United Way faces fundraising shortfall
For the first time in recent years, the United Way of the Fraser Valley (UWFV) has not met the fundraising goal for its annual campaign.
Lori Masse, the charity’s director of resource development, said the agency has collected $796,000 toward its $875,000 goal.
Last year, UWFV raised $827,000, just surpassing its $825,000 target.
Masse said unless the additional funds are collected this year, the charities that the United Way supports will suffer.
The organization covers the area from Aldergrove and Mission east to Boston Bar. It provides social service grants to 25 charities in areas such as early childhood success, homelessness and affordable housing, and poverty reduction.
Masse speculated that one of the reasons funds are down, not only for the United Way but other local charities, is the ongoing impact of the economic downturn.
“I think we’ve finally hit a wall where people are saying, ‘Things aren’t getting better,’ ” she said.
Masse said an influx of people retiring from their jobs is also affecting the United Way’s fundraising goals.
She said many of the agency’s largest donors have left their jobs and can no longer give as much, if any, money. People who are still working are tending to put aside more funds toward their retirement and less to charitable giving.
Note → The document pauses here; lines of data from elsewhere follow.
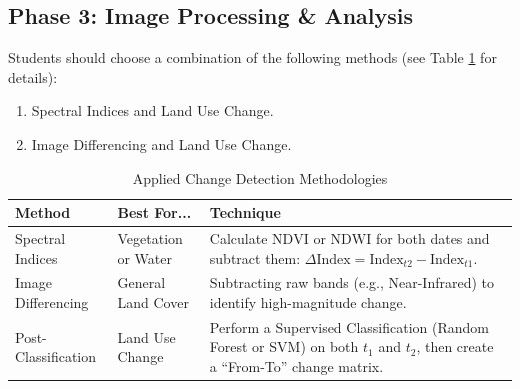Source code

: \documentclass{article}
\begin{document}
\subsection*{Phase 3: Image Processing \& Analysis}
Students should choose a combination of the following methods (see Table \ref{tab:techniques} for details):

\begin{enumerate}
  \item Spectral Indices and Land Use Change.
  \item Image Differencing and Land Use Change.
\end{enumerate}


\begin{table}[!ht]
    \centering
    \caption{Applied Change Detection Methodologies}
    \label{tab:techniques}
    \small
    \begin{tabular}{l p{3.5cm} p{6.5cm}}
        \toprule
            \textbf{Method} & \textbf{Best For...} & \textbf{Technique} \\
        \midrule
            Spectral Indices & Vegetation or Water & Calculate $\text{NDVI}$ or $\text{NDWI}$ for both dates and subtract them: $\Delta \text{Index} = \text{Index}_{t2} - \text{Index}_{t1}$. \\ \addlinespace
            Image Differencing & General Land Cover & Subtracting raw bands (e.g., Near-Infrared) to identify high-magnitude change. \\ \addlinespace
            Post-Classification & Land Use Change & Perform a Supervised Classification (Random Forest or SVM) on both $t_1$ and $t_2$, then create a ``From-To'' change matrix. \\
        \bottomrule
    \end{tabular}
\end{table}
\end{document}
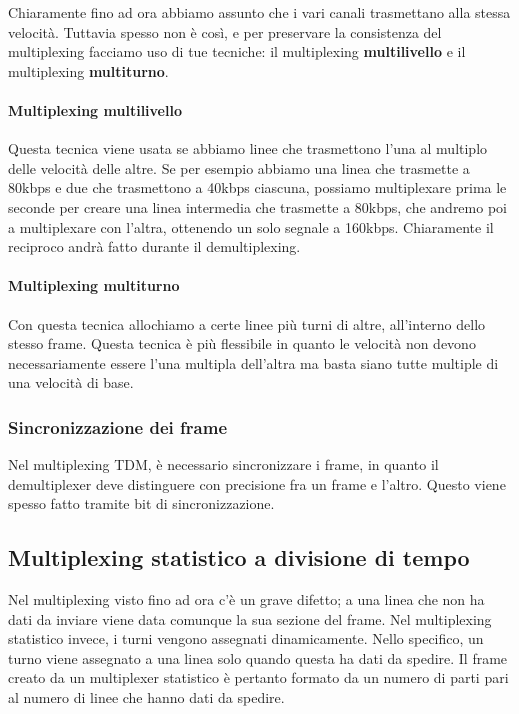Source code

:         Chiaramente fino ad ora abbiamo assunto che i vari canali trasmettano alla stessa velocità. Tuttavia spesso non è così, e per preservare la consistenza del multiplexing facciamo uso di tue tecniche: il multiplexing \textbf{multilivello} e il multiplexing \textbf{multiturno}.
        
        \paragraph{Multiplexing multilivello} Questa tecnica viene usata se abbiamo linee che trasmettono l'una al multiplo delle velocità delle altre. Se per esempio abbiamo una linea che trasmette a 80kbps e due che trasmettono a 40kbps ciascuna, possiamo multiplexare prima le seconde per creare una linea intermedia che trasmette a 80kbps, che andremo poi a multiplexare con l'altra, ottenendo un solo segnale a 160kbps. Chiaramente il reciproco andrà fatto durante il demultiplexing.
        
        \paragraph{Multiplexing multiturno} Con questa tecnica allochiamo a certe linee più turni di altre, all'interno dello stesso frame. Questa tecnica è più flessibile in quanto le velocità non devono necessariamente essere l'una multipla dell'altra ma basta siano tutte multiple di una velocità di base.
        
        \subsubsection{Sincronizzazione dei frame}
            Nel multiplexing TDM, è necessario sincronizzare i frame, in quanto il demultiplexer deve distinguere con precisione fra un frame e l'altro. Questo viene spesso fatto tramite bit di sincronizzazione.
            
    \subsection{Multiplexing statistico a divisione di tempo}
        Nel multiplexing visto fino ad ora c'è un grave difetto; a una linea che non ha dati da inviare viene data comunque la sua sezione del frame. Nel multiplexing statistico invece, i turni vengono assegnati dinamicamente. Nello specifico, un turno viene assegnato a una linea solo quando questa ha dati da spedire. Il frame creato da un multiplexer statistico è pertanto formato da un numero di parti pari al numero di linee che hanno dati da spedire.
        
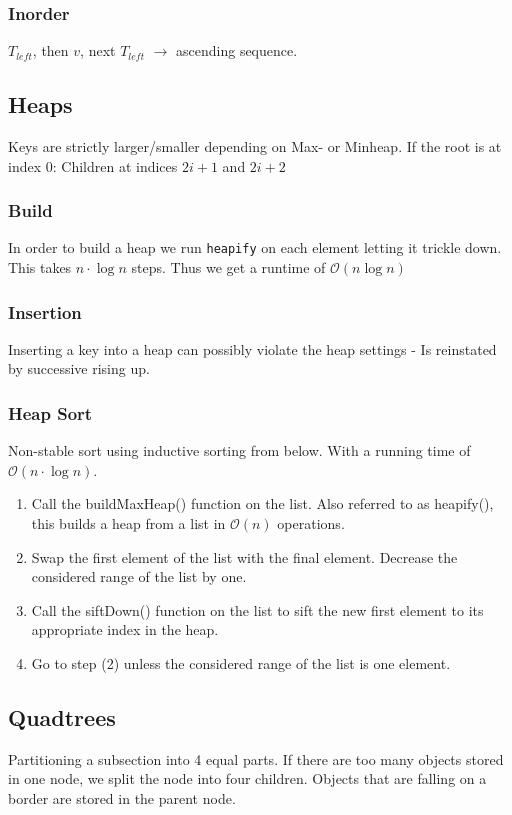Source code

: \documentclass[9pt,landscape,a4paper, table]{extarticle}
\begin{document}
\begin{multicols*}{3}
\subsubsection{Inorder}
$T_{left}$, then $v$, next $T_{left}$ $\rightarrow$ ascending sequence.

\subsection{Heaps}
Keys are strictly larger/smaller depending on Max- or Minheap. If the root is at index $0$: Children at indices $2i + 1$ and $2i + 2$
\subsubsection{Build}
In order to build a heap we run \texttt{heapify} on each element letting it trickle down. This takes $n\cdot \log n$ steps. Thus we get a runtime of $\mathcal{O}(n \log n)$ 
\subsubsection{Insertion}
Inserting a key into a heap can possibly violate the heap settings - Is reinstated by successive rising up. 
\subsubsection{Heap Sort}
Non-stable sort using inductive sorting from below. With a running time of $\mathcal{O}(n\cdot \log n)$.

\begin{enumerate}
    \item Call the buildMaxHeap() function on the list. Also referred to as heapify(), this builds a heap from a list in $\mathcal{O}(n)$ operations.
\item Swap the first element of the list with the final element. Decrease the considered range of the list by one.
\item Call the siftDown() function on the list to sift the new first element to its appropriate index in the heap.
\item Go to step (2) unless the considered range of the list is one element.
\end{enumerate}

\subsection{Quadtrees}
Partitioning a subsection into 4 equal parts. If there are too many objects stored in one node, we split the node into four children. Objects that are falling on a border are stored in the parent node.


\end{multicols*}
\end{document}

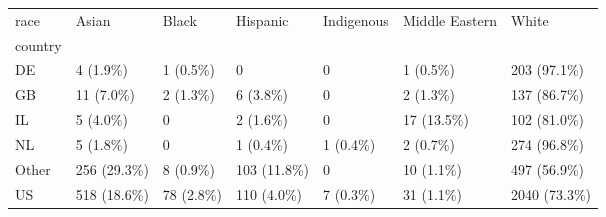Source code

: \begin{tabular}{lllllll}
\toprule
race &        Asian &      Black &     Hispanic & Indigenous & Middle Eastern &         White \\
country &              &            &              &            &                &               \\
\midrule
DE      &     4 (1.9\%) &   1 (0.5\%) &            0 &          0 &       1 (0.5\%) &   203 (97.1\%) \\
GB      &    11 (7.0\%) &   2 (1.3\%) &     6 (3.8\%) &          0 &       2 (1.3\%) &   137 (86.7\%) \\
IL      &     5 (4.0\%) &          0 &     2 (1.6\%) &          0 &     17 (13.5\%) &   102 (81.0\%) \\
NL      &     5 (1.8\%) &          0 &     1 (0.4\%) &   1 (0.4\%) &       2 (0.7\%) &   274 (96.8\%) \\
Other   &  256 (29.3\%) &   8 (0.9\%) &  103 (11.8\%) &          0 &      10 (1.1\%) &   497 (56.9\%) \\
US      &  518 (18.6\%) &  78 (2.8\%) &   110 (4.0\%) &   7 (0.3\%) &      31 (1.1\%) &  2040 (73.3\%) \\
\bottomrule
\end{tabular}
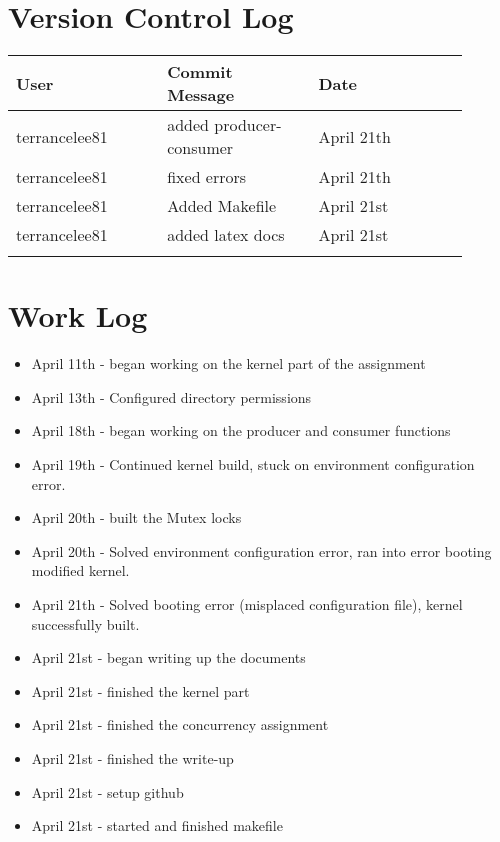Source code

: \documentclass[draftclsnofoot,onecolumn,10pt,compsoc]{IEEEtran}
\begin{document}
\section{Version Control Log}
\begin{center}
	\begin{tabular}{| p{0.3\linewidth} | p{0.3\linewidth} | p{0.3\linewidth} |}
		\hline User & Commit Message & Date\\
		\hline terrancelee81 & added producer-consumer& April 21th\\
		\hline terrancelee81 & fixed errors & April 21th\\
		\hline terrancelee81 & Added Makefile & April 21st\\
		\hline terrancelee81 & added latex docs& April 21st\\
		\hline &&\\		
	\end{tabular}
\end{center}
\section{Work Log}
\begin{itemize}
	\item April 11th - began working on the kernel part of the assignment
	\item April 13th - Configured directory permissions
	\item April 18th - began working on the producer and consumer functions
	\item April 19th - Continued kernel build, stuck on environment configuration error.
	\item April 20th - built the Mutex locks
	\item April 20th - Solved environment configuration error, ran into error booting modified kernel.
	\item April 21th - Solved booting error (misplaced configuration file), kernel successfully built.
	\item April 21st - began writing up the documents
	\item April 21st - finished the kernel part
	\item April 21st - finished the concurrency assignment
	\item April 21st - finished the write-up
	\item April 21st - setup github
	\item April 21st - started and finished makefile
\end{itemize}
\end{document}
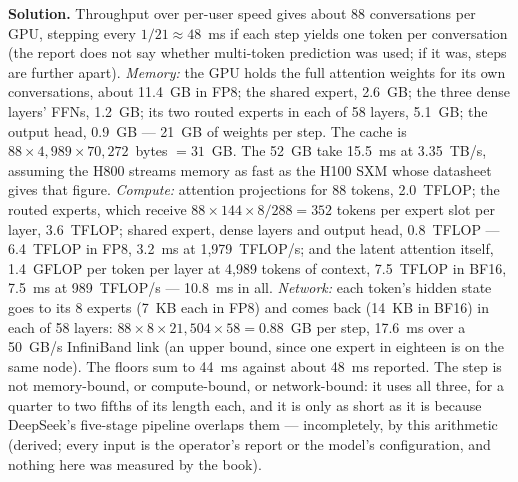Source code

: \textbf{Solution.} Throughput over per-user speed gives about 88 conversations
per GPU, stepping every $1/21 \approx 48$~ms if each step yields one token per
conversation (the report does not say whether multi-token prediction was used; if
it was, steps are further apart). \emph{Memory:} the GPU holds the full attention
weights for its own conversations, about 11.4~GB in FP8; the shared expert,
2.6~GB; the three dense layers' FFNs, 1.2~GB; its two routed experts in each of 58
layers, 5.1~GB; the output head, 0.9~GB --- 21~GB of weights per step. The cache
is $88 \times 4{,}989 \times 70{,}272$~bytes $= 31$~GB. The 52~GB take 15.5~ms at
3.35~TB/s, assuming the H800 streams memory as fast as the H100 SXM whose
datasheet gives that figure. \emph{Compute:} attention projections for 88 tokens,
2.0~TFLOP; the routed experts, which receive $88 \times 144 \times 8 / 288 = 352$
tokens per expert slot per layer, 3.6~TFLOP; shared expert, dense layers and output
head, 0.8~TFLOP --- 6.4~TFLOP in FP8, 3.2~ms at 1,979~TFLOP/s; and the latent
attention itself, 1.4~GFLOP per token per layer at 4,989 tokens of context,
7.5~TFLOP in BF16, 7.5~ms at 989~TFLOP/s --- 10.8~ms in all. \emph{Network:} each
token's hidden state goes to its 8 experts (7~KB each in FP8) and comes back
(14~KB in BF16) in each of 58 layers: $88 \times 8 \times 21{,}504 \times 58 =
0.88$~GB per step, 17.6~ms over a 50~GB/s InfiniBand link \cite{deepseek2024v3}
(an upper bound, since one expert in eighteen is on the same node). The floors
sum to 44~ms against about 48~ms reported. The step is not memory-bound, or
compute-bound, or network-bound: it uses all three, for a quarter to two fifths
of its length each, and it is only as short as it is because DeepSeek's five-stage
pipeline overlaps them --- incompletely, by this arithmetic (derived; every
input is the operator's report or the model's configuration, and nothing here
was measured by the book).
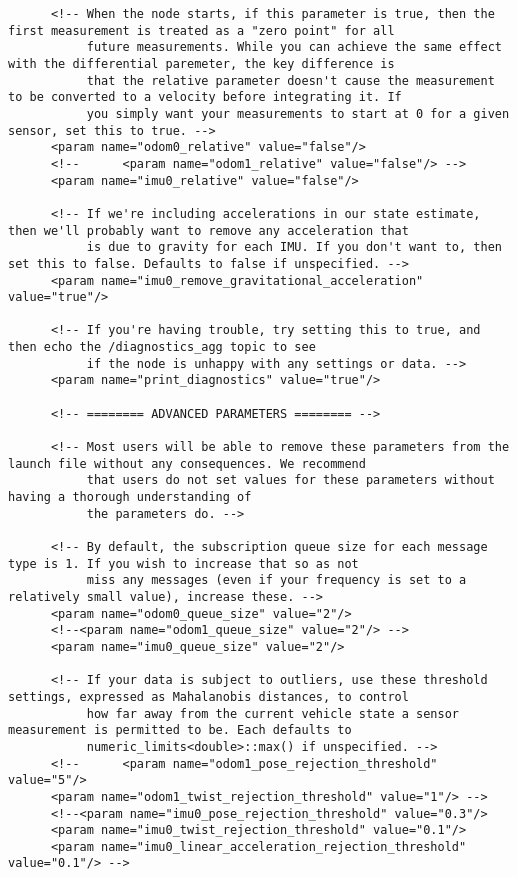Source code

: \begin{verbatim}
      <!-- When the node starts, if this parameter is true, then the first measurement is treated as a "zero point" for all
           future measurements. While you can achieve the same effect with the differential paremeter, the key difference is
           that the relative parameter doesn't cause the measurement to be converted to a velocity before integrating it. If
           you simply want your measurements to start at 0 for a given sensor, set this to true. -->
      <param name="odom0_relative" value="false"/>
      <!--      <param name="odom1_relative" value="false"/> -->
      <param name="imu0_relative" value="false"/>

      <!-- If we're including accelerations in our state estimate, then we'll probably want to remove any acceleration that
           is due to gravity for each IMU. If you don't want to, then set this to false. Defaults to false if unspecified. -->
      <param name="imu0_remove_gravitational_acceleration" value="true"/>

      <!-- If you're having trouble, try setting this to true, and then echo the /diagnostics_agg topic to see
           if the node is unhappy with any settings or data. -->
      <param name="print_diagnostics" value="true"/>

      <!-- ======== ADVANCED PARAMETERS ======== -->

      <!-- Most users will be able to remove these parameters from the launch file without any consequences. We recommend
           that users do not set values for these parameters without having a thorough understanding of
           the parameters do. -->

      <!-- By default, the subscription queue size for each message type is 1. If you wish to increase that so as not
           miss any messages (even if your frequency is set to a relatively small value), increase these. -->
      <param name="odom0_queue_size" value="2"/>
      <!--<param name="odom1_queue_size" value="2"/> -->
      <param name="imu0_queue_size" value="2"/>

      <!-- If your data is subject to outliers, use these threshold settings, expressed as Mahalanobis distances, to control
           how far away from the current vehicle state a sensor measurement is permitted to be. Each defaults to
           numeric_limits<double>::max() if unspecified. -->
      <!--      <param name="odom1_pose_rejection_threshold" value="5"/>
      <param name="odom1_twist_rejection_threshold" value="1"/> -->
      <!--<param name="imu0_pose_rejection_threshold" value="0.3"/>
      <param name="imu0_twist_rejection_threshold" value="0.1"/>
      <param name="imu0_linear_acceleration_rejection_threshold" value="0.1"/> -->


\end{verbatim}
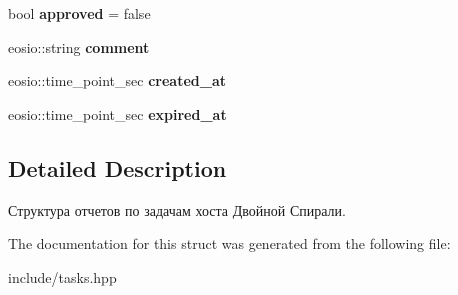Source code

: \begin{DoxyCompactItemize}
\mbox{\label{structreports_a6d50a6e90ba618ec5d52efc240046a26}} 
bool {\bfseries approved} = false
\item 
\mbox{\label{structreports_a1ce6d16d14ae74682d69f3d862da506e}} 
eosio\+::string {\bfseries comment}
\item 
\mbox{\label{structreports_a28cdf141767802ed2ca9ff1722c40da8}} 
eosio\+::time\+\_\+point\+\_\+sec {\bfseries created\+\_\+at}
\item 
\mbox{\label{structreports_a59d4ea3c9f3e0175443b86b5140a752a}} 
eosio\+::time\+\_\+point\+\_\+sec {\bfseries expired\+\_\+at}
\end{DoxyCompactItemize}


\subsection{Detailed Description}
Структура отчетов по задачам хоста Двойной Спирали. 

The documentation for this struct was generated from the following file\+:\begin{DoxyCompactItemize}
\item 
include/tasks.\+hpp\end{DoxyCompactItemize}
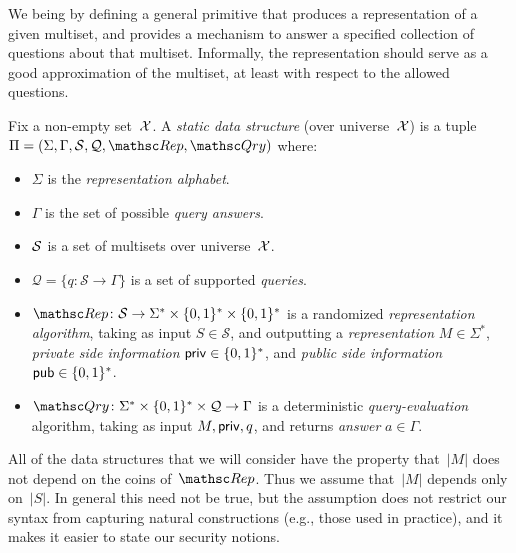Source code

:   We being by defining a general primitive
that produces a representation of a given multiset, and provides a
mechanism to answer a specified collection of questions about that
multiset.  Informally, the representation should serve as a good
approximation of the multiset, at least with respect to the allowed
questions.
\begin{definition} \rm
Fix a non-empty set~${\cal X}$. A \emph{static data structure} (over universe~${\cal X}$)
is a tuple $\setprim=(\Sigma,\Gamma,\calS,\calQ,\Rep, \Qry)$ where:
\begin{itemize}
\item $\Sigma$ is the \emph{representation alphabet}. 
\item $\Gamma$ is the set of possible \emph{query answers}.
\item ${\cal S}$ is a set  of multisets over universe~${\cal X}$.
\item $\mathcal{Q}=\{q \colon \mathcal{S} \to \Gamma\}$ is a set
    of supported \emph{queries}.
\item $\Rep \colon \mathcal{S} \to \Sigma^* \times \bits^*
    \times \bits^*$ is a randomized \emph{representation
    algorithm}, taking as input $S \in \mathcal{S}$, and
    outputting a \emph{representation} $M \in \Sigma^*$,
    \emph{private side information} ${\sf priv} \in \{0,1\}^*$, and
    \emph{public side information} ${\sf pub} \in \{0,1\}^*$.
\item $\Qry\colon \Sigma^* \times \bits^* \times \calQ \to
    \Gamma$ is a deterministic \emph{query-evaluation}
    algorithm, taking as input $M, {\sf priv}, q$, and returns
    \emph{answer} $a \in \Gamma$. 
\end{itemize}
\hfill\dqed
\end{definition}
 All of the data structures that
we will consider have the property that~$|M|$ does not depend on the
coins of~$\Rep$. Thus we assume that~$|M|$ depends only on~$|S|$. In
general this need not be true, but the assumption does not restrict
our syntax from capturing natural constructions (e.g., those used in
practice), and it makes it easier to state our security notions.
Meanwhile, the younger generation is racking up more debt than ever – from things such as education – and doesn’t have disposable income.
Masse said another trend is that more and more people want to volunteer their time with a charity, rather than contribute funds.
Masse said an ongoing challenge for UWFV is maintaining a profile in the community. Although many people are aware of the United Way, they don’t know it exists in the Fraser Valley.
As an example, Masse said the United Way of the Lower Mainland raised an average of $11.90 per person in 2011, while the Fraser Valley branch collected $2.85.
She said UWFV plans to launch a push to raise the remainder of the campaign goal.
The campaign runs annually from September to December, and 79 per cent of the funds come from employee payroll deductions. Another 19.6 per cent is from corporate donations, while the remaining 1.4 per cent is from individuals contributing outside of a workplace program.